Europe dégusta son champagne d’une façon aristocratique et raffinée, visiblement marquée par l’habitude; sur son palais, les bulles aériennes s’envolaient et pétillaient en lui donnant un goût d’ailleurs. Ce ne fut manifestement pas le cas pour Gabriel Touchedieu qui ingurgita la boisson avec une grimace, comme on avale une bière éventée. La Grande Prêtresse ne pouvait pas lui en vouloir. Les gens faisaient des lubies et s’acharnaient à trouver bonnes des choses qui ne l’étaient pas forcément. Le champagne. Le caviar… des aliments dont tout le charme consistait justement, à faire semblant de les aimer. Une démarche illogique qu’il était absolument impossible de comprendre pour quelqu’un d’entier et de spontané comme le Gourdin de l’Inquisition.
Pour Europe, c’était différent; elle avait connu cet univers d’afféteries pendant des années, s’en était lassée durant le temps de sa dépression, puis y était revenue. Finalement, la vie n’y était pas si mal. Même si les salons mondains étaient hypocrites, on s’y sentait en sécurité. Même si ce n’était que pour faire semblant, les gens y étaient aimables. Même si ce n’était qu’une illusion, c’était un îlot épargné des tourments et du chaos extérieur…

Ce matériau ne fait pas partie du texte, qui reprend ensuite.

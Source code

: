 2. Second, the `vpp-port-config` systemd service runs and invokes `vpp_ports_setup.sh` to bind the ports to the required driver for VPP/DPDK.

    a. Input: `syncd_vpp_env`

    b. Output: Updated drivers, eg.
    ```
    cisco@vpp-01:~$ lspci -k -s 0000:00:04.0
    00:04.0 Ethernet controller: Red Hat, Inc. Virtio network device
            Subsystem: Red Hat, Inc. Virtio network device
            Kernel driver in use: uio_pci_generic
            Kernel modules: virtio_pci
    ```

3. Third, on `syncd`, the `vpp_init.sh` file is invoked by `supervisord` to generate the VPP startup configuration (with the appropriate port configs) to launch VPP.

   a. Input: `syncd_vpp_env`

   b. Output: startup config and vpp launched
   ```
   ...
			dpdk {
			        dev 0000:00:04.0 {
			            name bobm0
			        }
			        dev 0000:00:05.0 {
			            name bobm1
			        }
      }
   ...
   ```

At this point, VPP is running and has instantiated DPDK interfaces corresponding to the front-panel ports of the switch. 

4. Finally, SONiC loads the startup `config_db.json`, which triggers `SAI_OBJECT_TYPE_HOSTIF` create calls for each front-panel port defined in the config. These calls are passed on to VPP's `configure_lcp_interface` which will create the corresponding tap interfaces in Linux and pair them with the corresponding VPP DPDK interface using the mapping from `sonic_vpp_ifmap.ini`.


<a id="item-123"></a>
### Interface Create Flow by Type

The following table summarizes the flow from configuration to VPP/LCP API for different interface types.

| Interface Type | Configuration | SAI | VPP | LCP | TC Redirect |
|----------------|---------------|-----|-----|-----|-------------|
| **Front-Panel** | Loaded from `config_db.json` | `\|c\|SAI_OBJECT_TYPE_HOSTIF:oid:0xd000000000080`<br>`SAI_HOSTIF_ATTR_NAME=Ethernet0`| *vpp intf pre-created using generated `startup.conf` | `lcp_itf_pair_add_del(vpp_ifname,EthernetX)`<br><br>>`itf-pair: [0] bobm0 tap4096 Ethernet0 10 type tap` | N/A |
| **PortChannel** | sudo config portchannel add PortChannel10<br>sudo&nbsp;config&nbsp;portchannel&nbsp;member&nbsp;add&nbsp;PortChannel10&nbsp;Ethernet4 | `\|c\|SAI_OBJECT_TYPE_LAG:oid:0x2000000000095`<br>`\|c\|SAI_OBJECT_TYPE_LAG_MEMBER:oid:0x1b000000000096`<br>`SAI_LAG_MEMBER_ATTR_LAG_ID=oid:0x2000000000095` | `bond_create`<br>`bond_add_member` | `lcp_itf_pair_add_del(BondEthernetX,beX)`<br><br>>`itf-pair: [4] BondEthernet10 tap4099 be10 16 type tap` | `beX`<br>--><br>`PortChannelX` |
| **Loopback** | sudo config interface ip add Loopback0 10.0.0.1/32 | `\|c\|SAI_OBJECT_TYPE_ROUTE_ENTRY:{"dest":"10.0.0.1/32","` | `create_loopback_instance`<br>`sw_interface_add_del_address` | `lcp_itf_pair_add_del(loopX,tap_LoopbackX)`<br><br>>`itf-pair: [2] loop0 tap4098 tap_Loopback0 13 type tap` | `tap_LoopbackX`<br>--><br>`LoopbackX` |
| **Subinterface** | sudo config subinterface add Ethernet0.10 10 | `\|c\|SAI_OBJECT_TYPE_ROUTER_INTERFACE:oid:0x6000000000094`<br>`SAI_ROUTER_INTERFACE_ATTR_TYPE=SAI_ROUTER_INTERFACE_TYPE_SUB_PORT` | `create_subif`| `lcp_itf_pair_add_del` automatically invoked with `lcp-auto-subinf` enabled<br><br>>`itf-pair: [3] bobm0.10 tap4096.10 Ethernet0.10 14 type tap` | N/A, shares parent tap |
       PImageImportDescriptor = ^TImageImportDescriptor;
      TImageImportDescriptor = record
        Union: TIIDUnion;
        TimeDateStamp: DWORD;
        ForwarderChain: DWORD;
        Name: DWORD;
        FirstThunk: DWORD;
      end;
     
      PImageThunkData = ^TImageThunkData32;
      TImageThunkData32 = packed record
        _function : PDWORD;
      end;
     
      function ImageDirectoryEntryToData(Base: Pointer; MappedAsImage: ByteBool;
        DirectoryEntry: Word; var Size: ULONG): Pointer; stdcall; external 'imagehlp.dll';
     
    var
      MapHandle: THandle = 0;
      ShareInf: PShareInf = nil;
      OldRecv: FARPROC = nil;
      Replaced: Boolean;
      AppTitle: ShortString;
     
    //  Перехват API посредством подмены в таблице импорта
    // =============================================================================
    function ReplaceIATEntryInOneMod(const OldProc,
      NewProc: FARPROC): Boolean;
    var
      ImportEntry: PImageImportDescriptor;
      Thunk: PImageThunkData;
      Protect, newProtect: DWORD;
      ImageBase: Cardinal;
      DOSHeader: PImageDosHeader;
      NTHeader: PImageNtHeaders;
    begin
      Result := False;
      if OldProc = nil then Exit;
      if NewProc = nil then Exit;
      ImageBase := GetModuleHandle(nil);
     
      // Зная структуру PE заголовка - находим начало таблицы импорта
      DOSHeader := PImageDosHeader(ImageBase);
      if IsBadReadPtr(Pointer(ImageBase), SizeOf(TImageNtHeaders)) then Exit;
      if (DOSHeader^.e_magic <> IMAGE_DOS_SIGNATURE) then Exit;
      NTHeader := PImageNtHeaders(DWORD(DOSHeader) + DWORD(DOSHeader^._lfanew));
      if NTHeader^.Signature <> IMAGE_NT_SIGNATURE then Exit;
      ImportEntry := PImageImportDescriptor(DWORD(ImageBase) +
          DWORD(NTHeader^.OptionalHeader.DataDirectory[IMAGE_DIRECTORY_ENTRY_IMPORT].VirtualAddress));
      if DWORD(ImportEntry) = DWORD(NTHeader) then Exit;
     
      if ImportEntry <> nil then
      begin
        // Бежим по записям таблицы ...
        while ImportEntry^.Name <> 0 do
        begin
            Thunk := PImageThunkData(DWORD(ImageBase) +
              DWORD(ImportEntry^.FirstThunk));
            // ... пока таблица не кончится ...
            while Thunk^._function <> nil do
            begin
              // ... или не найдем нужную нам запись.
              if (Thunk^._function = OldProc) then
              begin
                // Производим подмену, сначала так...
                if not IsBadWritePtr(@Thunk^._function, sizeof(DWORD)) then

Et voilà justement qu’un émissaire de l’extérieur venait la trouver ici, comme si son passé cherchait à la rattraper. Au fur et à mesure qu’elle parlait, Europe put suivre la dégradation progressive qui s’opéra sur le visage de Touchedieu, tandis qu’elle l’enfonçait de plus en plus et mettait un doigt pointu sur ses échecs. Pauvre Inquisiteur… il faisait de son mieux, lui aussi. Mais tout comme Louis, il était si candide. Si ignorant des forces qui l’environnaient. Si seulement il avait pu en saisir n’était-ce que la moitié des enjeux dans leur totalité, il serait reparti aussi sec dans le cloître duquel il était venu…
Mais bon, il fallait qu’elle se montre sous son meilleur jour, elle se l’était promis.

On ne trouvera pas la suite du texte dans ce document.